Tumor cells (cell line and patient-derived organoids) will be cultured in traditional in vitro platforms in mono-culture and in co-culture with primary macrophages/cancer-associated fibroblasts. The same mono- and co-culture models will also be established in Stacks along with the addition of a tri-culture model with all 3 cell populations. RNA-seq will then be performed on the tumor cells
from each model. Transcription profiles will be compared to patient datasets to determine which model most closely correlates with patient tumors. Aim 2: To establish whether multi-culture tumor models in Stacks can more accurately predict the efficacy of therapies in patients with prostate cancer than standard in vitro models. Using the same models in Aim 1, each
model will be treated with 3 therapies known to be effective in patients with prostate cancer and 3 therapies known to be ineffective in patients with prostate cancer. The cytotoxic effect of the therapies will be evaluated in each model and compared to clinical trial data to determine which system most accurately predicts therapeutic efficacy at the clinical level. Aim 3: To evaluate
whether patient-derived TME models in Stacks can predict therapeutic response to docetaxel in Veterans with prostate cancer. Co-culture models will be established in Stacks using tumor cell lines and primary monocyte-derived macrophages from Veterans with prostate cancer about to initiate docetaxel treatment. Stacks models will then be treated with docetaxel
and evaluated for the cytotoxic effect of the treatment.

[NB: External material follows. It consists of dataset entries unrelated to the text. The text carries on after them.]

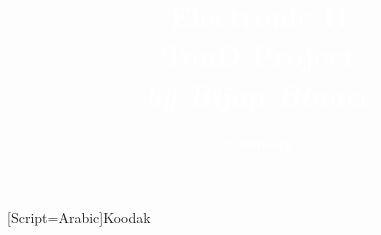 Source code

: 

\newcommand{\confTitle}{Electronic II} %
\newcommand{\hmwkDueDate}{TonD Project} %
\newcommand{\Places}{by Bijan Binaee} %
\newcommand{\confCompany}{Summary} %


\title{
\vspace{3.5in}
\textcolor{white}{\textmd{\fontsize{40}{40}\textbf{\confTitle}}\\
\vspace{3.75in}
\small{\hmwkDueDate}\\
\large{\textit{\Places}}
}
}


\author{\textcolor{white}{\textbf{\confCompany}}}
\date{} %


\newfontfamily{\arabicfont}[Script=Arabic]{Koodak}
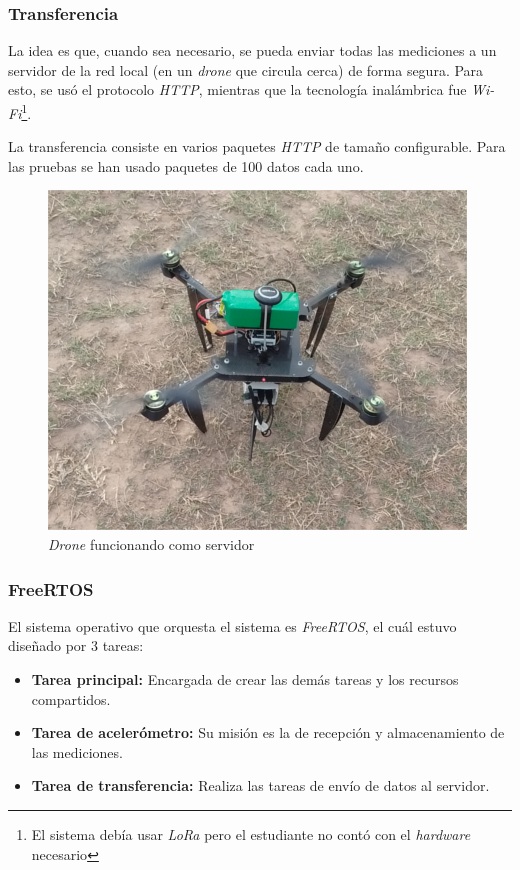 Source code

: \documentclass{article}
\newcommand{ \fnwifi }{\footnote{El sistema debía usar \emph{LoRa} pero el estudiante no contó con el \emph{hardware} necesario}}
\begin{document}
    \subsubsection{Transferencia}
    La idea es que, cuando sea necesario, se pueda enviar todas las mediciones
    a un servidor de la red local (en un \emph{drone} que circula cerca) de 
    forma segura. Para esto, se usó el protocolo \emph{HTTP}, mientras que 
    la tecnología inalámbrica fue \emph{Wi-Fi}\fnwifi. \par
    La transferencia consiste en varios paquetes \emph{HTTP} de tamaño 
    configurable. Para las pruebas se han usado paquetes de 100 datos cada uno.

    \begin{figure}[h]
        \includegraphics[width=0.8 \textwidth, center]{drone.jpg}
        \caption{\emph{Drone} funcionando como servidor}
        \label{fig:drone}
    \end{figure}

    \subsubsection{FreeRTOS}
    El sistema operativo que orquesta el sistema es \emph{FreeRTOS}, el cuál
    estuvo diseñado por 3 tareas:
    \begin{itemize}
        \item \textbf{Tarea principal:} Encargada de crear las demás tareas y 
        los recursos compartidos.
        \item \textbf{Tarea de acelerómetro:} Su misión es la de recepción y 
        almacenamiento de las mediciones.
        \item \textbf{Tarea de transferencia:} Realiza las tareas de envío
        de datos al servidor.
    \end{itemize}
\end{document}
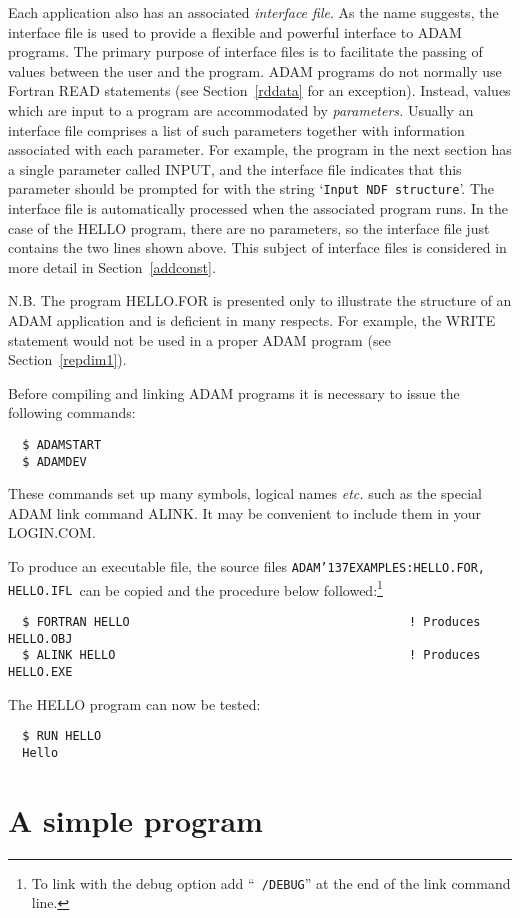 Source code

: \documentclass[twoside,11pt]{article}
\renewcommand{\_}{{\tt\char'137}}
\newcommand{\xlabel}[1]{}
\begin{document}
Each application also has an associated {\sl interface file}.
As the name suggests, the interface file is used to provide a flexible
and powerful interface to  ADAM programs.
The primary purpose of interface files is to facilitate the passing
of values between the user and the program.
ADAM programs do not normally use Fortran READ statements
(see Section~\ref{rddata} for an exception).
Instead, values which are input to  a program are accommodated by
{\sl parameters.}
Usually an interface file comprises  a list of
such parameters together with information associated with each parameter.
For example, the program in the next section has a single parameter
called INPUT, and the interface file indicates that this  parameter should
be prompted for with the string `{\tt Input NDF structure}'.
The interface file is automatically processed when the associated program
runs.
In the case of the HELLO program, there are no parameters, so the interface
file just contains the two lines shown above.
This subject of interface files is considered in more detail in
Section~\ref{addconst}.

N.B. The program HELLO.FOR is presented only to illustrate the
structure of an ADAM application and is deficient in many respects.
For example, the WRITE statement would not be used in
a proper ADAM program (see Section~\ref{repdim1}).

Before compiling and linking ADAM programs it is necessary to issue the
following commands:
\begin{verbatim}
  $ ADAMSTART
  $ ADAMDEV
\end{verbatim}
These commands set up many symbols, logical names {\it etc.}
such as the special ADAM link command ALINK.
It may be convenient to include them in your LOGIN.COM.

To produce an executable file, the
source files {\tt ADAM\_EXAMPLES:HELLO.FOR, HELLO.IFL}\ can be copied and the
procedure below  followed:\footnote{To link with the debug option add
``{\tt~/DEBUG}'' at the end of the link
command line.}
\begin{verbatim}
  $ FORTRAN HELLO                                       ! Produces HELLO.OBJ
  $ ALINK HELLO                                         ! Produces HELLO.EXE
\end{verbatim}
The HELLO program can now be tested:
\begin{verbatim}
  $ RUN HELLO
  Hello
\end{verbatim}

\newpage
\section{A simple program\label{repdim}\xlabel{a_simple_program}}
\end{document}
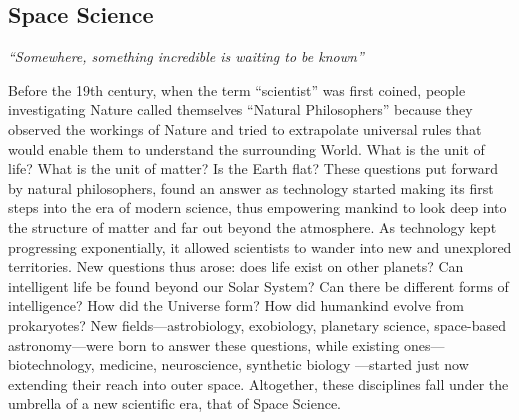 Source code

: \documentclass[letter,11pt]{article}
\newcommand{\attrib}[1]{\nopagebreak{\raggedleft\footnotesize #1\par}}
\begin{document}

\subsection{Space Science}
\label{ps-space-science}
\begin{center}
\em ``Somewhere, something incredible is waiting to be known''
\end{center}
\attrib{\textbf{-- Carl Sagan\index{Sagan, Carl}}}

Before the 19th century, when the term ``scientist'' was first coined, people
investigating Nature called themselves ``Natural Philosophers'' because they
observed the workings of Nature and tried to extrapolate universal rules that
would enable them to understand the surrounding World. What is the unit of
life? What is the unit of matter? Is the Earth flat? These questions put
forward by natural philosophers, found an answer as technology started making
its first steps into the era of modern science, thus empowering mankind to look
deep into the structure of matter and far out beyond the atmosphere. As
technology kept progressing exponentially, it allowed scientists to wander into
new and unexplored territories. New questions thus arose: does life exist on
other planets? Can intelligent life be found beyond our Solar System? Can there
be different forms of intelligence? How did the Universe form? How did
humankind evolve from prokaryotes? New fields---astrobiology, exobiology,
planetary science, space-based astronomy---were born to answer these questions,
while existing ones---biotechnology, medicine, neuroscience, synthetic biology%
---started just now extending their reach into outer space. Altogether, these
disciplines fall under the umbrella of a new scientific era, that of Space
Science.  
\end{document}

The data from each patient-derived Stacks model will then be compared to the docetaxel response in the corresponding patient to determine if the Stacks co-culture models can predict therapeutic response in patients. The data from each of the Aims will be analyzed to determine if multi-culture models are more biologically and clinically
relevant and if the Stacks platform is a more effective tool than traditional in vitro platforms for translational prostate cancer research.